Письмо в универсальности его претензий на бескачественность и всеобщность осознается изнутри письменной культуры и воспринимается извне ее как озвучивание, возвращение голоса тем, у кого нет легитимного языка. Удостоверена эта легитимность, по особенностям институционализации письменной культуры и ориентаций ее агентов, может быть только инстанциями свыше, но обращена письменная речь (и вся идеология письменной культуры, всеобщей грамотности и т. д.) к тем, кто в статусном и культурном отношении ниже. Разрыв между этими уровнями, инстанциями самоотождествления субъекта письменной речи переживается и представляется, символизируется как разрыв между временами существования и воплощения, а в сугубо культурной плоскости – временами повествования в их различной, но взаимосоотнесенной семантике (двойственная окраска «прошлого», компенсаторная символика будущего и др.). В этом смысле описываемый зазор конститутивен и неустраним, задавая и воспроизводя апорийную конструкцию постоянного приближения к описываемой, но так и недостижимой «реальности» – какова бы ни была ее содержательная природа, здесь важно другое: ее нагруженный смысловой модус, высокий ценностный ранг.

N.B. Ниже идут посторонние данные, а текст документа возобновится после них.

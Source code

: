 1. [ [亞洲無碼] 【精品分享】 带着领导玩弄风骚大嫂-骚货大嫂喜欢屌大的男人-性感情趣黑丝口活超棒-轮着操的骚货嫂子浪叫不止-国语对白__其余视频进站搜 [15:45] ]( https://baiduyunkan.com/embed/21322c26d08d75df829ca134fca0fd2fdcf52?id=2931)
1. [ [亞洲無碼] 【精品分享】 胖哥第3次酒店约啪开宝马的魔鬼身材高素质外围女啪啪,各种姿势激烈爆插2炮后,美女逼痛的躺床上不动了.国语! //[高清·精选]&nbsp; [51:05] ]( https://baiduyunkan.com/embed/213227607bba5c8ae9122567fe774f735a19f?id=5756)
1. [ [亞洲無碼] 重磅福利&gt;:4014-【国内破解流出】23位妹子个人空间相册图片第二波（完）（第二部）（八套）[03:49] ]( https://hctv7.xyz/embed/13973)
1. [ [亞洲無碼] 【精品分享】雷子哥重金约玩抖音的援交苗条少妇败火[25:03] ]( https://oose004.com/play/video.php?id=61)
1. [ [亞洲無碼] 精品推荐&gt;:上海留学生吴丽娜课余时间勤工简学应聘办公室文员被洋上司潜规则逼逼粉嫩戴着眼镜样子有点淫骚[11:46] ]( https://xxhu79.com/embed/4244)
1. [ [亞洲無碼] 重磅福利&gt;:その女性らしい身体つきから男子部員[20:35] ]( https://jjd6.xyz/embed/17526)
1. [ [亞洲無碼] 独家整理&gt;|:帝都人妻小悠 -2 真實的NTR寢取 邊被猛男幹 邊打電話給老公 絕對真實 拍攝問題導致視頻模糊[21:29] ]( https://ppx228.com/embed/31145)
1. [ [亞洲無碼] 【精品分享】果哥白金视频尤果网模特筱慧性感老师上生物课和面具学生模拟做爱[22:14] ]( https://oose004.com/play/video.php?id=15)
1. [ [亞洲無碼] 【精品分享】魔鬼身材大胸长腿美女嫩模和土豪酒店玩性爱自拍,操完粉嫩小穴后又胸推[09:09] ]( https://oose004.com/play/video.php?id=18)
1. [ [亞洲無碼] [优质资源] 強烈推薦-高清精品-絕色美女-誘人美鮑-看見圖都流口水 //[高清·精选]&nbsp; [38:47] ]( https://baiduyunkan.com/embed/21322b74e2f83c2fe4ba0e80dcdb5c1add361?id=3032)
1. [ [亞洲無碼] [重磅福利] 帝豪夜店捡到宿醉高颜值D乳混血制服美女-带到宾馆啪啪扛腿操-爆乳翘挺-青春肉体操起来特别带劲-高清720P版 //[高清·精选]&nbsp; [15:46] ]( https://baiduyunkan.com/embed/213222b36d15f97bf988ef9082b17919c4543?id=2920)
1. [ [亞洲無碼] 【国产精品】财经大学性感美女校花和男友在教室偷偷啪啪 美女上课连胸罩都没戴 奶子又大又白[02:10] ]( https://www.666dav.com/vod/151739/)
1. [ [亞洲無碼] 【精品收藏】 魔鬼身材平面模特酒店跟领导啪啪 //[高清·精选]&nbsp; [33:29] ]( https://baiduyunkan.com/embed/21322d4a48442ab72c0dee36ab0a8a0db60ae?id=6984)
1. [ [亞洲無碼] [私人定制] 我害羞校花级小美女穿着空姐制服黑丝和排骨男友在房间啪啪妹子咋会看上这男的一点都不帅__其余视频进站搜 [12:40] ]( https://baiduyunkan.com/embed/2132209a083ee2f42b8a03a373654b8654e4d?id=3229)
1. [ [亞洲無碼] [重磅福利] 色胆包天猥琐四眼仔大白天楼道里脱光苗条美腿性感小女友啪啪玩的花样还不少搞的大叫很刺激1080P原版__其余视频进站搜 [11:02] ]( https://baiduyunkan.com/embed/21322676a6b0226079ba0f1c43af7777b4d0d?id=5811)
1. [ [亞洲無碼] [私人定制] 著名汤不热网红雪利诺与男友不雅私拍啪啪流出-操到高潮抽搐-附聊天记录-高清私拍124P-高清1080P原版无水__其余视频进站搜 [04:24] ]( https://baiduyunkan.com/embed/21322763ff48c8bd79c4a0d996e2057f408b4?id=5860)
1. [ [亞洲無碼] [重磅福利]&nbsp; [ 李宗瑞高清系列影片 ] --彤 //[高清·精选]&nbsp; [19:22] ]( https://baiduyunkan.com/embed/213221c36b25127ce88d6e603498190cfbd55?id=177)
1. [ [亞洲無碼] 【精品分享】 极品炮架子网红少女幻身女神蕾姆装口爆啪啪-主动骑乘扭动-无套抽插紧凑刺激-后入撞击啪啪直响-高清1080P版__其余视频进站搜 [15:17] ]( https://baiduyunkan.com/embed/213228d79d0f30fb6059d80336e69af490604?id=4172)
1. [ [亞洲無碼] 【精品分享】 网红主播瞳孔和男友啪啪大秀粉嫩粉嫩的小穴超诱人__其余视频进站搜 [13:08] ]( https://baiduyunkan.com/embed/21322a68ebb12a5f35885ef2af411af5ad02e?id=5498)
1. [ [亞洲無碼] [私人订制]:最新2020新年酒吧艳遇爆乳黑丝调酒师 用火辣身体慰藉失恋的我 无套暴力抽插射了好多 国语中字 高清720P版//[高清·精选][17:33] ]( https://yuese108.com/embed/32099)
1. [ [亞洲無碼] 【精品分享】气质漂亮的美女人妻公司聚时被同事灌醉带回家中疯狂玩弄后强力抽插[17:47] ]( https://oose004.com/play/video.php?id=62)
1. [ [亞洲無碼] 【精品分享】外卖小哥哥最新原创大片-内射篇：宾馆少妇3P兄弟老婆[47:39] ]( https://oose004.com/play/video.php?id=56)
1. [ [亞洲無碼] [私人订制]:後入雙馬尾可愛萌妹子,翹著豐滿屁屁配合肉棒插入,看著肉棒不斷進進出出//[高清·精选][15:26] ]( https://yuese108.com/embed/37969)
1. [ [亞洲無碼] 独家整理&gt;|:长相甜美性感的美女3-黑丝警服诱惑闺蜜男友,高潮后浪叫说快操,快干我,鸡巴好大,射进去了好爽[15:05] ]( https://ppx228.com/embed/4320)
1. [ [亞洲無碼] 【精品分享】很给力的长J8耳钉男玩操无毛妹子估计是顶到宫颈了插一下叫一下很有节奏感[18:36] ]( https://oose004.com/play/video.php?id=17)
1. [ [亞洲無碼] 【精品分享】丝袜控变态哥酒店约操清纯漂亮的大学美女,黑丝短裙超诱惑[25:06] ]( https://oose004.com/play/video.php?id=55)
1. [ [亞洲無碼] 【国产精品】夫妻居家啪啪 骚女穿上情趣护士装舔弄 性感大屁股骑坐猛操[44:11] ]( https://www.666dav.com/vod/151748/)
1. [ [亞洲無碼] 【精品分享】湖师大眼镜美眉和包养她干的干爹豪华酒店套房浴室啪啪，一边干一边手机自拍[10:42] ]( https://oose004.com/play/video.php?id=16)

Вне этого противопоставления нет ни предмета письма, ни проблемы описания. Но «внутри» его предмет недостижим, а проблема неустранима. Рассказ, изложение не дают смысловой полноты, как бы вытесняя и вместе с тем держа наготове, «под полой» несказуемое, неучтенное начало, порождающее, обосновывающее и аккредитующее речь. Высказывание не в силах ни стать полностью наглядным явлением смысла, раствориться в его «бессубъектной» предметности, ни целиком абстрагироваться до самодостаточной, чистой, безреферентной, столь же «объективной» реальности. «Скрытое» начало – своего рода «эхо речи» или «тень письма» – это и есть трансцендентальная субъективность как пер-вопринцип суждения. Повествование, тем более – письменное, содержит его как свой источник и границу. Но явлено оно может быть лишь символически, поскольку принадлежит уже иной реальности, находится вне пространства текста, и тем «дальше» от него, чем более это повествование безусловно, нормативно, наглядно (можно сказать и короче – «реалистично»). Понятно, что подобное «я» принципиально внебиографично. Биография же, имея его в качестве своей мысленной предпосылки или идеального предела, есть нормативная интерпретация, переработка и адаптация принципа субъективности, средствами того же письма всякий раз, в каждом его акте маргинализирующая и принципиальную, и конкретную субъективность.